Reputation: 33
Its a kind of bioinformatics concept but programmatic problem. I've tried a lot and at last I came here. I've reads like following.
ATGGAAG
TGGAAGT
GGAAGTC
GAAGTCG
AAGTCGC
AGTCGCG
GTCGCGG
TCGCGGA
CGCGGAA
GCGGAAT
CGGAATC
Now what I want to do is, in a simplistic way,
take the last 6 residues of first read -> check if any other read is starting with those 6 residues, if yes add the last residue of that read to the first read -> again same with the 2nd read and so on.

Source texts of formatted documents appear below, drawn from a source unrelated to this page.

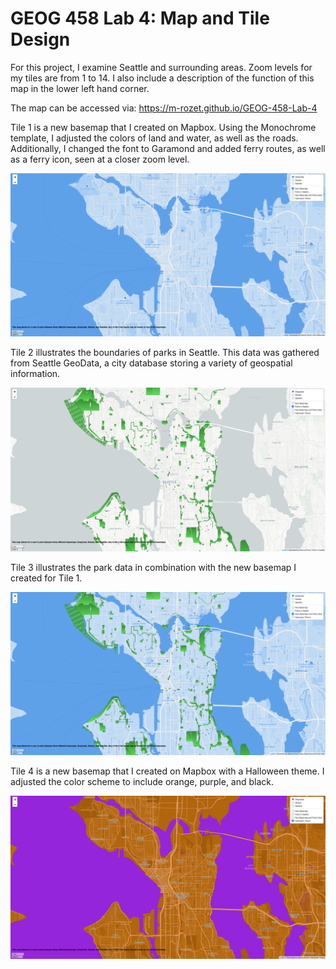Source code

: # GEOG 458 Lab 4: Map and Tile Design

For this project, I examine Seattle and surrounding areas. Zoom levels for my tiles are from 1 to 14. I also include a description of the function of this map in the lower left hand corner.

The map can be accessed via: https://m-rozet.github.io/GEOG-458-Lab-4

Tile 1 is a new basemap that I created on Mapbox. Using the Monochrome template, I adjusted the colors of land and water, as well as the roads. Additionally, I changed the font to Garamond and added ferry routes, as well as a ferry icon, seen at a closer zoom level.

![Tile 1 - New Basemap](img/tile1.png)

Tile 2 illustrates the boundaries of parks in Seattle. This data was gathered from Seattle GeoData, a city database storing a variety of geospatial information.

![Tile 2 - Seattle Parks](img/tile2.png)

Tile 3 illustrates the park data in combination with the new basemap I created for Tile 1.

![Tile 3 - New Basemap and Seattle Parks](img/tile3.png)

Tile 4 is a new basemap that I created on Mapbox with a Halloween theme. I adjusted the color scheme to include orange, purple, and black.

![Tile 4 - Halloween Theme](img/tile4.png)
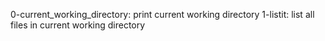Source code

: 0-current_working_directory: print current working directory
1-listit: list all files in current working directory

Here is the code what I've tried so far.
#!/usr/bin/perl -w
use strict;
use warnings;
my $in = $ARGV[0];
open(IN, $in);
my @short_reads = <IN>;
my $first_read = $short_reads[0];
chomp $first_read;
my @all_end_res;
for(my $i=0; $i<=$#short_reads; $i++){
chomp $short_reads[$i];
my $end_of_kmers = substr($short_reads[$i], -6);
if($short_reads[$i+1] =~ /^$end_of_kmers/){
my $end_res = substr($short_reads[$i], -1);
push(@all_end_res, $end_res);
}
}
my $end_res2 = join('', @all_end_res);
print $first_read.$end_res2,"\n\n";
At the end I should get an output like ATGGAAGTCGCGGAATC
but I'm getting ATGGAAGGTCGCGGAAT
. The error must be in if
, any help is greatly appreciated.
Upvotes: 2
Views: 106
Reputation: 26121
There are three huge problems in IT.
And you just hit the second one. The problem is in a way you think about this task. You think in way I have this one string and if next one overlap I will add this one character to result. But correct way to think in this case I have this one string and if it overlaps with previous string or what I read so far, I will add one character or characters which are next.
#!/usr/bin/env perl
use strict;
use warnings;
use constant LENGTH => 6;
my $read = <>;
chomp $read;
while (<>) {
chomp;
last unless length > LENGTH;
if ( substr( $read, -LENGTH() ) eq substr( $_, 0, LENGTH ) ) {
$read .= substr( $_, LENGTH );
}
else {last}
}
print $read, "\n";
I didn't get this ARGV[0]
thing. It is useless and inflexible.
$ chmod +x code.pl
$ cat data
ATGGAAG
TGGAAGT
GGAAGTC
GAAGTCG
AAGTCGC
AGTCGCG
GTCGCGG
TCGCGGA
CGCGGAA
GCGGAAT
CGGAATC
$ ./code.pl data
ATGGAAGTCGCGGAATC
But you have not defined what should happen if data doesn't overlap. Should there be some recovery or error? You can be also more strict
last unless length == LENGTH + 1;
Edit:
If you like working with an array you should try avoid using for(;;)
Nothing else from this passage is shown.